Or even a baseball player, you know, it’s hard to tell sometimes like a swing that’s working or not working … well, your average is down a little bit over the last 10 days, we’ve been able to identify that your angle is just down by about two degrees. I mean, something that you would never see visually, maybe an AI looking at the data could or something like that, but that is super interesting.
George Sun: Yeah, and my comment on that is that it’s also trying to be humble about the data that we’re getting, is that we aren’t looking for that silver bullet solution as in like, yeah, that number is the perfect indicator for injury prevention.

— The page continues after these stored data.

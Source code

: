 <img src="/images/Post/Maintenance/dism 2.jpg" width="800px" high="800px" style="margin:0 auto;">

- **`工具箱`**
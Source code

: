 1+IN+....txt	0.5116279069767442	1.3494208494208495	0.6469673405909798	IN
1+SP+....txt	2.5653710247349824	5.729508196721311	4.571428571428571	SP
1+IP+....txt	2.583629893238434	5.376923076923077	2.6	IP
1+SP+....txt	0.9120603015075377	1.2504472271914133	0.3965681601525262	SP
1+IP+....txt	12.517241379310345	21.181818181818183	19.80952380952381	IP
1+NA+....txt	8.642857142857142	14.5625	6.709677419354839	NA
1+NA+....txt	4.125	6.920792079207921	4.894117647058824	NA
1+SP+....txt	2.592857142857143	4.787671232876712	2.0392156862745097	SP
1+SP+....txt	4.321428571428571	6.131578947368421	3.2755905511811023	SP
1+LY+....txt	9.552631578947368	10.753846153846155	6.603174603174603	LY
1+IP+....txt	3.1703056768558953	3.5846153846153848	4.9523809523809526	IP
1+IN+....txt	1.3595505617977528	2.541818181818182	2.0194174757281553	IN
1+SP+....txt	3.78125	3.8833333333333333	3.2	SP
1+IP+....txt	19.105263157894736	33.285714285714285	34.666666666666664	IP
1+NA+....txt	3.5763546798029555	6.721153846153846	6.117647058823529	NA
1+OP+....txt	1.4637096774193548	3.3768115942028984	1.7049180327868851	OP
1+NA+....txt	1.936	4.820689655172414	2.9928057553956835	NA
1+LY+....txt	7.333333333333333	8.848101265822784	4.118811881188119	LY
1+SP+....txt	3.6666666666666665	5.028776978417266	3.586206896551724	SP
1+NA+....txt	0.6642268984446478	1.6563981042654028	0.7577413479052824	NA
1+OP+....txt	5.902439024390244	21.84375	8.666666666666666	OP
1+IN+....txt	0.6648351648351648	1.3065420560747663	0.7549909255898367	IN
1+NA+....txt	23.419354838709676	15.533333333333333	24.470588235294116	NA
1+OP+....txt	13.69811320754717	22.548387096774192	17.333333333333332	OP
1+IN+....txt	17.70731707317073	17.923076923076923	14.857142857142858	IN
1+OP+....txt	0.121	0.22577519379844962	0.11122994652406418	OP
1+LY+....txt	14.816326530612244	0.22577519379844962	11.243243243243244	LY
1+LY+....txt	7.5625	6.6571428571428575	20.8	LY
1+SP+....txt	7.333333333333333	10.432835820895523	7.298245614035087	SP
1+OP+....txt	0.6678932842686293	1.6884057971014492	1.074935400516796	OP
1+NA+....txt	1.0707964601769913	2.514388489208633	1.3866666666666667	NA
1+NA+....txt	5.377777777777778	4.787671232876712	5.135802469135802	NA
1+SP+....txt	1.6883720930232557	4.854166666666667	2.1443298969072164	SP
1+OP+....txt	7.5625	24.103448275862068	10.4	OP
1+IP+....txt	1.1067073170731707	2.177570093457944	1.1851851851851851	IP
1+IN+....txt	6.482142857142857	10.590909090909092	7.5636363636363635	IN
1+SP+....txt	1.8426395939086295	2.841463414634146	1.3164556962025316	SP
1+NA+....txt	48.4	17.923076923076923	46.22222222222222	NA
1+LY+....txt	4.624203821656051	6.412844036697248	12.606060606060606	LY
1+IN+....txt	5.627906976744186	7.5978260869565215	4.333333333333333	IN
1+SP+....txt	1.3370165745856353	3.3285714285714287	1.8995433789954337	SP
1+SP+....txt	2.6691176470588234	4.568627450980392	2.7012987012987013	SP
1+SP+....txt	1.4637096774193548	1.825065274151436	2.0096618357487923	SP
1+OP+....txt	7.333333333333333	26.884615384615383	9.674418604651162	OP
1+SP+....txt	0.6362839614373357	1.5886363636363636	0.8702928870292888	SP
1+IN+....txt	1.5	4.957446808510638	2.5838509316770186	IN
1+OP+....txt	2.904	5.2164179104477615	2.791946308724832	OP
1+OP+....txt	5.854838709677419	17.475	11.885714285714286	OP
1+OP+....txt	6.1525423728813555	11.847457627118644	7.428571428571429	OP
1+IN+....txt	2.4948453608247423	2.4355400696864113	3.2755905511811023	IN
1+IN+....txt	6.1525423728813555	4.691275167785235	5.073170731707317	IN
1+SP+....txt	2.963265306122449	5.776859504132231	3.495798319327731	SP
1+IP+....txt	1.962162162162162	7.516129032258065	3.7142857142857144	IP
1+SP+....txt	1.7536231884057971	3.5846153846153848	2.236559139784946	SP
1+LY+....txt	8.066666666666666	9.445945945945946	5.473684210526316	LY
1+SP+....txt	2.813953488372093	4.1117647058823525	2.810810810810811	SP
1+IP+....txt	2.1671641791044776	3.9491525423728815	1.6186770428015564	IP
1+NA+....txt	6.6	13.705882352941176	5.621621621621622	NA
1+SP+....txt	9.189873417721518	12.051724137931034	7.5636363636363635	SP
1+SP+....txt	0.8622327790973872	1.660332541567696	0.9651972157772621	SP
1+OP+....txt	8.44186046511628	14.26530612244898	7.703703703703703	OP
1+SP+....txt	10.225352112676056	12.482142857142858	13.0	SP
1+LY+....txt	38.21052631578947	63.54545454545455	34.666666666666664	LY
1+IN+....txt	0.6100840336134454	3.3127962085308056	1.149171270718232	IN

For us, we’re more on the law of averages of if it can study over time, if you can wear the device over time, you know, what is that trend in your kind of performance portfolio.
Because it may happen that today you’re healthy, but the next two weeks, two months, two years, we see some degradation.
And so, to get that kind of precision and this pattern matching, because, again, we’re really not telling you like, ‘Oh, aim for this number, that’s the golden number.’ We’re kind of telling you, ‘Okay, this is the profile that you want to aim for, right?’ You don’t want to over commit on squats or pushups or throws and so on. And so I’m just agreeing to what you said, that if we could capture this data over time with enough athletes, and that’s the thing that we’re doing right now, finding that two degree angle difference and correlating that to an eventual injury or likelihood of injury — that’s something we really want to pursue.
John Koetsier: Wow. Wow. I can imagine future trades, ‘We want to see the data on the past five years on power and speed. Is this athlete aging or aging well?’ Very interesting.
George Sun: Yeah. And maybe to add in on that too. I know before I was trying to explain the types of sensors we’re making, these mechanical sensors — things like forces, pressure, torque — that actually does segue really nicely to what you just alluded to. It does lend itself easily to these higher order calculations, things like angular velocity, things like strain, things like stress, and even things like fatigue, right?
The more force you add, I’m assuming that force is expending some calories and you’ll get tired after a while. And, I can try to predict a future question of why this is different is that, you know, trying to use accelerometers that’s a little bit indirect, right? Movement can come from anything. You can be on a bike and it’s moving. You can be spinning around and that’s moving.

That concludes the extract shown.